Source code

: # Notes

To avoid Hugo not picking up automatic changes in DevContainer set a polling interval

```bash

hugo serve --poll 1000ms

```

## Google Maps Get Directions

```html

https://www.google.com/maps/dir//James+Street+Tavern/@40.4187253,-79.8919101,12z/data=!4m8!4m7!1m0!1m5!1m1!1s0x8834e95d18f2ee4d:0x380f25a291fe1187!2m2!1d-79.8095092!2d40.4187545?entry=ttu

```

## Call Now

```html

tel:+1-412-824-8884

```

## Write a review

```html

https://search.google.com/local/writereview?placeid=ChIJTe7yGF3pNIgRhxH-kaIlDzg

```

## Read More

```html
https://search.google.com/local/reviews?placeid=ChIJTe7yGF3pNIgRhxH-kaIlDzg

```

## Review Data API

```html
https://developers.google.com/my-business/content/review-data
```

...

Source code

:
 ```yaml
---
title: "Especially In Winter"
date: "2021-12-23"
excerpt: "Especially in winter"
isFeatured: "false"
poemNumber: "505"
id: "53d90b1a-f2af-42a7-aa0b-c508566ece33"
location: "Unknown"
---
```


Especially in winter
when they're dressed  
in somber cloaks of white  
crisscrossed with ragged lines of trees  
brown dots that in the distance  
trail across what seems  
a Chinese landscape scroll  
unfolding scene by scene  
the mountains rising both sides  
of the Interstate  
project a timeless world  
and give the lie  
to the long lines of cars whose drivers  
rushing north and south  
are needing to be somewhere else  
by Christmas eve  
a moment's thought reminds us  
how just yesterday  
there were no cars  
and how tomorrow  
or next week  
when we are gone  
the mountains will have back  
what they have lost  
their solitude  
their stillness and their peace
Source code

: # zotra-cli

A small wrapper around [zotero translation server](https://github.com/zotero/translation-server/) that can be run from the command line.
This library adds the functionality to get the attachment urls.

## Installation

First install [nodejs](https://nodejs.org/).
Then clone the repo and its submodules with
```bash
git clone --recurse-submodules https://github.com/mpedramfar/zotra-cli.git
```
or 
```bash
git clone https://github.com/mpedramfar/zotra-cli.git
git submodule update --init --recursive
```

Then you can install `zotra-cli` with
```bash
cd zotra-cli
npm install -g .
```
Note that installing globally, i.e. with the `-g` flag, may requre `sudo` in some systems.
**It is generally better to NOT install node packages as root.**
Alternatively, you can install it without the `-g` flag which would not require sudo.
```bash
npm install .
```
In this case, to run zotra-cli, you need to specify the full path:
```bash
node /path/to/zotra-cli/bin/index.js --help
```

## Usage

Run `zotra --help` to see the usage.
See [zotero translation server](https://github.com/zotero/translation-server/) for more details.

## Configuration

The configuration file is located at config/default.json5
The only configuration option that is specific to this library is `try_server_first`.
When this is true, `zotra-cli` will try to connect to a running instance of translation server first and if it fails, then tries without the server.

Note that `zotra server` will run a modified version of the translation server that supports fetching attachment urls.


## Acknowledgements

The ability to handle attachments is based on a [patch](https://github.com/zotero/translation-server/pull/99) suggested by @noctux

* * *

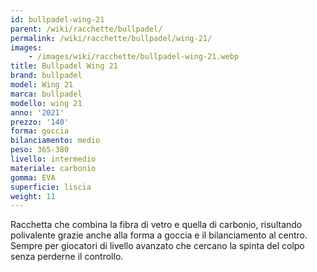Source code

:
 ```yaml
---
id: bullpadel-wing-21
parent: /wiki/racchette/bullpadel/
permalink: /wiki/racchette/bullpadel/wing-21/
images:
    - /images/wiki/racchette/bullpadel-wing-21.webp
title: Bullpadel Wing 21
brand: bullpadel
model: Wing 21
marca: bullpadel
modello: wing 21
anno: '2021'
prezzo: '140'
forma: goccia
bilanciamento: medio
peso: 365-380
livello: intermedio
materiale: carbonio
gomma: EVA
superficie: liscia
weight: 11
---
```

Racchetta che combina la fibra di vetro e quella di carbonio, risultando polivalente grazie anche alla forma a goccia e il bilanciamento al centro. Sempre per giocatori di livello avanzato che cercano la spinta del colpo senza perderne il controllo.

THE TASK: From the data, list each line in which the string "urls" appears.

RESPONSE AREA:
This library adds the functionality to get the attachment urls.
Note that `zotra server` will run a modified version of the translation server that supports fetching attachment urls.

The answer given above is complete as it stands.